**What this task involves:**
Could you repeat the whole listing below exactly as it stands?

**Extracted material:**
◇ ◇ ◇ ◇ ◇
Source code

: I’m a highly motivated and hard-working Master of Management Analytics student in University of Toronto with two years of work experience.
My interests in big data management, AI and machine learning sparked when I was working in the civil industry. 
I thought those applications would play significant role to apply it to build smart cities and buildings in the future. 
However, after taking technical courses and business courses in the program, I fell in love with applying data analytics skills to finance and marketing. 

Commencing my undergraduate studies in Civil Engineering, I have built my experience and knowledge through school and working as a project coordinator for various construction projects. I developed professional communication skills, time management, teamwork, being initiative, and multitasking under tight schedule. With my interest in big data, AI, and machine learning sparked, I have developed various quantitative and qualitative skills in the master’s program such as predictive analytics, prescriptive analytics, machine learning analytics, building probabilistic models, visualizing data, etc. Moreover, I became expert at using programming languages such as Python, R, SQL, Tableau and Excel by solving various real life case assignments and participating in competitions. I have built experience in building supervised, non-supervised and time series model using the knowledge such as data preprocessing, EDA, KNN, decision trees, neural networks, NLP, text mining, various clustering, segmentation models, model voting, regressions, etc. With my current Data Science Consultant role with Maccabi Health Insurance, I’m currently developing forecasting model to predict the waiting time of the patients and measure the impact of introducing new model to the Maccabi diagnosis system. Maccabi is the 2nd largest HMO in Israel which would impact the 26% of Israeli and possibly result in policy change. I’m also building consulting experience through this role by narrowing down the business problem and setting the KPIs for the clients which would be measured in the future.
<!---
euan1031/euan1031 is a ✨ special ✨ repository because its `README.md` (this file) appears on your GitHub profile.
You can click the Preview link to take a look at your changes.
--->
◇ ◇ ◇ ◇ ◇
**Task answer:**
Source code

: I’m a highly motivated and hard-working Master of Management Analytics student in University of Toronto with two years of work experience.
My interests in big data management, AI and machine learning sparked when I was working in the civil industry. 
I thought those applications would play significant role to apply it to build smart cities and buildings in the future. 
However, after taking technical courses and business courses in the program, I fell in love with applying data analytics skills to finance and marketing. 

Commencing my undergraduate studies in Civil Engineering, I have built my experience and knowledge through school and working as a project coordinator for various construction projects. I developed professional communication skills, time management, teamwork, being initiative, and multitasking under tight schedule. With my interest in big data, AI, and machine learning sparked, I have developed various quantitative and qualitative skills in the master’s program such as predictive analytics, prescriptive analytics, machine learning analytics, building probabilistic models, visualizing data, etc. Moreover, I became expert at using programming languages such as Python, R, SQL, Tableau and Excel by solving various real life case assignments and participating in competitions. I have built experience in building supervised, non-supervised and time series model using the knowledge such as data preprocessing, EDA, KNN, decision trees, neural networks, NLP, text mining, various clustering, segmentation models, model voting, regressions, etc. With my current Data Science Consultant role with Maccabi Health Insurance, I’m currently developing forecasting model to predict the waiting time of the patients and measure the impact of introducing new model to the Maccabi diagnosis system. Maccabi is the 2nd largest HMO in Israel which would impact the 26% of Israeli and possibly result in policy change. I’m also building consulting experience through this role by narrowing down the business problem and setting the KPIs for the clients which would be measured in the future.
<!---
euan1031/euan1031 is a ✨ special ✨ repository because its `README.md` (this file) appears on your GitHub profile.
You can click the Preview link to take a look at your changes.
--->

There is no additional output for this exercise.